* **How to complete this task**:
The answer must be every line below that holds the word "https".

* **Working data**:
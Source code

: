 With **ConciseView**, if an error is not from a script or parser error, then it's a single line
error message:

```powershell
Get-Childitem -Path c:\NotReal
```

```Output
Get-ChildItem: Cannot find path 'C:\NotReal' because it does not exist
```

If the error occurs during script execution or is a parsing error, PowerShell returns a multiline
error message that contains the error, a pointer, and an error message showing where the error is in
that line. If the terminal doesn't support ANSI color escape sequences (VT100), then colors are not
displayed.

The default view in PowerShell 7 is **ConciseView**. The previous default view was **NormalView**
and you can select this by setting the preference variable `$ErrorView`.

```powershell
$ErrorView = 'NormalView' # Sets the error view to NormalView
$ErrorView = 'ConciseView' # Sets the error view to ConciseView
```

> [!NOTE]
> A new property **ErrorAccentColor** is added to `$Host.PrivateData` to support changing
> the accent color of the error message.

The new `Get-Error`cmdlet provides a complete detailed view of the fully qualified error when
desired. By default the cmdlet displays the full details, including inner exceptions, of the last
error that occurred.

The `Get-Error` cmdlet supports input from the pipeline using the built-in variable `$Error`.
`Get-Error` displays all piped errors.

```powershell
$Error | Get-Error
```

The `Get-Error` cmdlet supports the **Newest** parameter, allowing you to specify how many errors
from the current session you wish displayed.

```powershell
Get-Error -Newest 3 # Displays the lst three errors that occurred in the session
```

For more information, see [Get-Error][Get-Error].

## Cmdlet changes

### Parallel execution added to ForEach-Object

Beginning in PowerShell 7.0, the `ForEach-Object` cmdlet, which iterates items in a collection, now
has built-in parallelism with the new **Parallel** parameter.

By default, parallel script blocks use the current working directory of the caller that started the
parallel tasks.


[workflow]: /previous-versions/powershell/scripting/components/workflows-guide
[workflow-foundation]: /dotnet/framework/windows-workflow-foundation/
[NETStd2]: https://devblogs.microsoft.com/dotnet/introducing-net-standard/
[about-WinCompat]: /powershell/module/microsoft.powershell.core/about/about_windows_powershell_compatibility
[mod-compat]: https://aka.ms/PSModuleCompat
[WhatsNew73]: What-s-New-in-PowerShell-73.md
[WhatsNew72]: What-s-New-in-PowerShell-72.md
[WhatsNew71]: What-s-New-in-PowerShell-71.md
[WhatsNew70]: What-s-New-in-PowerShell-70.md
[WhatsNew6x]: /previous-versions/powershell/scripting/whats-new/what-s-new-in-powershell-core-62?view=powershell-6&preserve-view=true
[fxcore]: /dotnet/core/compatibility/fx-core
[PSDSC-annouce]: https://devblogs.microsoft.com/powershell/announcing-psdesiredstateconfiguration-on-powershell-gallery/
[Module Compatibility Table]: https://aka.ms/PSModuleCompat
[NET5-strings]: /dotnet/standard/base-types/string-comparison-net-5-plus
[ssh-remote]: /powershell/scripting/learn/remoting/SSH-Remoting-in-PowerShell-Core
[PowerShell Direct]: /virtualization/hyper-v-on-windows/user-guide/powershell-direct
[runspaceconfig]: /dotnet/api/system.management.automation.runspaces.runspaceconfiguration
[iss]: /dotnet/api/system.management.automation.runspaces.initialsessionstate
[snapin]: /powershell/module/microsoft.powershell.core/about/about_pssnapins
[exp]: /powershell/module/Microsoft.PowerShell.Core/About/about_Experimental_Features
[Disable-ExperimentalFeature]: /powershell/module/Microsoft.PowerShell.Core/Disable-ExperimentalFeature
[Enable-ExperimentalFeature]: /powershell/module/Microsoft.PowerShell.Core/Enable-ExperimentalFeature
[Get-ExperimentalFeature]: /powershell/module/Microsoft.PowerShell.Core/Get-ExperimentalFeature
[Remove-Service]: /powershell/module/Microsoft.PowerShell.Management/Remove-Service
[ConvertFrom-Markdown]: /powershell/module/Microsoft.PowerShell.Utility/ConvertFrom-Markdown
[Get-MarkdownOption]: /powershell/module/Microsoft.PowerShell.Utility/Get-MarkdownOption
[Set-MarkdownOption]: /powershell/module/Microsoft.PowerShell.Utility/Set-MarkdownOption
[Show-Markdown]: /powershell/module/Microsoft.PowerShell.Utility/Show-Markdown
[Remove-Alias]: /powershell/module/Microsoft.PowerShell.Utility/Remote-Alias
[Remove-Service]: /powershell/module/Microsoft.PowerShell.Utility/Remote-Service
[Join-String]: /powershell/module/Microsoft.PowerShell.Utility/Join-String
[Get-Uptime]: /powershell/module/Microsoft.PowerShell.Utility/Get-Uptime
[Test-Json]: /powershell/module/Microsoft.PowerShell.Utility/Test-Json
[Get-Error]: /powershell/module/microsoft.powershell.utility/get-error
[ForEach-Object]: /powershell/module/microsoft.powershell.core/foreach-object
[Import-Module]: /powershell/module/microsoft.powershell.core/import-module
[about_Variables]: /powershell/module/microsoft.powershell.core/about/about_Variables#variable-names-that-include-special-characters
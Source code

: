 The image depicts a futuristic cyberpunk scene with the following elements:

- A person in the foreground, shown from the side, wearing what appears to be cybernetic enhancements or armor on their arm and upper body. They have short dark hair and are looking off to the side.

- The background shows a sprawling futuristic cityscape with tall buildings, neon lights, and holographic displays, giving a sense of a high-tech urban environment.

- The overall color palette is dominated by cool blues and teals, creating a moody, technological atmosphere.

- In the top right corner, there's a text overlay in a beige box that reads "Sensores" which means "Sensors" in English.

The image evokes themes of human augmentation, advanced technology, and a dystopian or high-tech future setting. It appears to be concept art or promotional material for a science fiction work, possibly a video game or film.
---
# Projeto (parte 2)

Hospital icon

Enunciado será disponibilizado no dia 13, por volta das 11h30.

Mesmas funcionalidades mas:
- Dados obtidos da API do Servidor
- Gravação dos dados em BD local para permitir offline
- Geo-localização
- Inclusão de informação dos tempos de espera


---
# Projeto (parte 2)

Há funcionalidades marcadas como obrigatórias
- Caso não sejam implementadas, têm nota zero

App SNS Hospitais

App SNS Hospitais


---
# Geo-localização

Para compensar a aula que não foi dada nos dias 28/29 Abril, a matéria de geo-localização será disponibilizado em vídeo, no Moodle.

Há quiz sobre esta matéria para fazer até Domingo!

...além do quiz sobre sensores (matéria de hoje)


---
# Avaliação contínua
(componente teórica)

* **Reply**:
[NETStd2]: https://devblogs.microsoft.com/dotnet/introducing-net-standard/
[mod-compat]: https://aka.ms/PSModuleCompat
[PSDSC-annouce]: https://devblogs.microsoft.com/powershell/announcing-psdesiredstateconfiguration-on-powershell-gallery/
[Module Compatibility Table]: https://aka.ms/PSModuleCompat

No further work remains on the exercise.